Pull out every line from the listing that has the word "textbf".

● ● ● ● ● ● ●

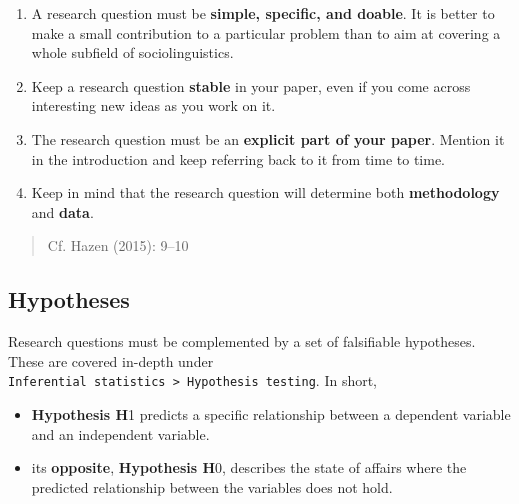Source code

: \documentclass[
  11pt,
  letterpaper,
  DIV=11,
  numbers=noendperiod]{scrreprt}
\begin{document}
\begin{tcolorbox}[enhanced jigsaw, toprule=.15mm, opacitybacktitle=0.6, coltitle=black, arc=.35mm, colback=white, title=\textcolor{quarto-callout-tip-color}{\faLightbulb}\hspace{0.5em}{Tip}, titlerule=0mm, toptitle=1mm, bottomtitle=1mm, breakable, rightrule=.15mm, opacityback=0, bottomrule=.15mm, leftrule=.75mm, colframe=quarto-callout-tip-color-frame, left=2mm, colbacktitle=quarto-callout-tip-color!10!white]

\begin{enumerate}
\def\labelenumi{\arabic{enumi}.}
\item
  A research question must be \textbf{simple, specific, and doable}. It
  is better to make a small contribution to a particular problem than to
  aim at covering a whole subfield of sociolinguistics.
\item
  Keep a research question \textbf{stable} in your paper, even if you
  come across interesting new ideas as you work on it.
\item
  The research question must be an \textbf{explicit part of your paper}.
  Mention it in the introduction and keep referring back to it from time
  to time.
\item
  Keep in mind that the research question will determine both
  \textbf{methodology} and \textbf{data}.
\end{enumerate}

\begin{quote}
Cf. Hazen (2015): 9--10
\end{quote}

\end{tcolorbox}

\subsection{Hypotheses}\label{hypotheses}

Research questions must be complemented by a set of falsifiable
hypotheses. These are covered in-depth under
\texttt{Inferential\ statistics\ \textgreater{}\ Hypothesis\ testing}.
In short,

\begin{itemize}
\item
  \textbf{Hypothesis H}1 predicts a specific relationship between a
  dependent variable and an independent variable.
\item
  its \textbf{opposite}, \textbf{Hypothesis H}0, describes the state of
  affairs where the predicted relationship between the variables does
  not hold.
\end{itemize}
\end{document}
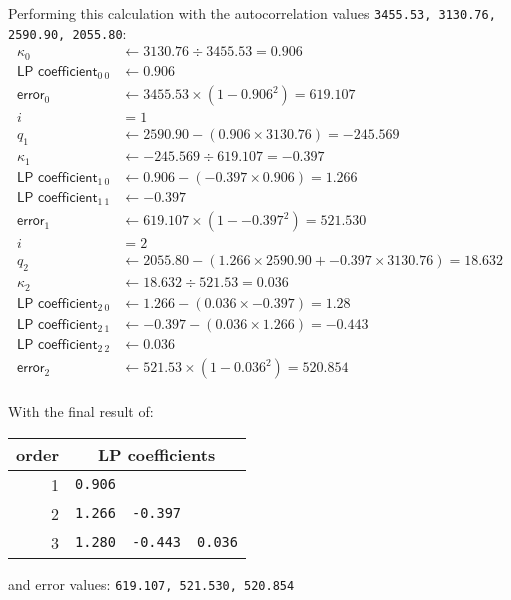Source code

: Performing this calculation with the autocorrelation values
\texttt{3455.53, 3130.76, 2590.90, 2055.80}:
{
\begin{align*}
\kappa_0 &\leftarrow 3130.76 \div 3455.53 = 0.906 \\
\textsf{LP coefficient}_{0~0} &\leftarrow 0.906 \\
\textsf{error}_0 &\leftarrow 3455.53 \times (1 - {0.906} ^ 2) = 619.107 \\
i &= 1 \\
q_1 &\leftarrow 2590.90 - (0.906 \times 3130.76) = -245.569 \\
\kappa_1 &\leftarrow -245.569 \div 619.107 = -0.397 \\
\textsf{LP coefficient}_{1~0} &\leftarrow 0.906 - (-0.397 \times 0.906) = 1.266 \\
\textsf{LP coefficient}_{1~1} &\leftarrow -0.397 \\
\textsf{error}_1 &\leftarrow 619.107 \times (1 - {-0.397} ^ 2) = 521.530 \\
i &= 2 \\
q_2 &\leftarrow 2055.80 - (1.266 \times 2590.90 + -0.397 \times 3130.76) = 18.632 \\
\kappa_2 &\leftarrow 18.632 \div 521.53 = 0.036 \\
\textsf{LP coefficient}_{2~0} &\leftarrow 1.266 - (0.036 \times -0.397) = 1.28 \\
\textsf{LP coefficient}_{2~1} &\leftarrow -0.397 - (0.036 \times 1.266) = -0.443 \\
\textsf{LP coefficient}_{2~2} &\leftarrow 0.036 \\
\textsf{error}_2 &\leftarrow 521.53 \times (1 - {0.036} ^ 2) = 520.854 \\
\end{align*}
}
\par
\noindent
With the final result of:
\begin{table}[h]
\begin{tabular}{r|rrr}
order & \multicolumn{3}{c}{\textsf{LP coefficients}} \\
\hline
1 & \texttt{0.906} \\
2 & \texttt{1.266} & \texttt{-0.397} \\
3 & \texttt{1.280} & \texttt{-0.443} & \texttt{0.036} \\
\end{tabular}
\end{table}
\par
\noindent
and \textsf{error} values: \texttt{619.107, 521.530, 520.854}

● ● ● ● ● ● ●

Reply:
  A research question must be \textbf{simple, specific, and doable}. It
  Keep a research question \textbf{stable} in your paper, even if you
  The research question must be an \textbf{explicit part of your paper}.
  \textbf{methodology} and \textbf{data}.
  \textbf{Hypothesis H}1 predicts a specific relationship between a
  its \textbf{opposite}, \textbf{Hypothesis H}0, describes the state of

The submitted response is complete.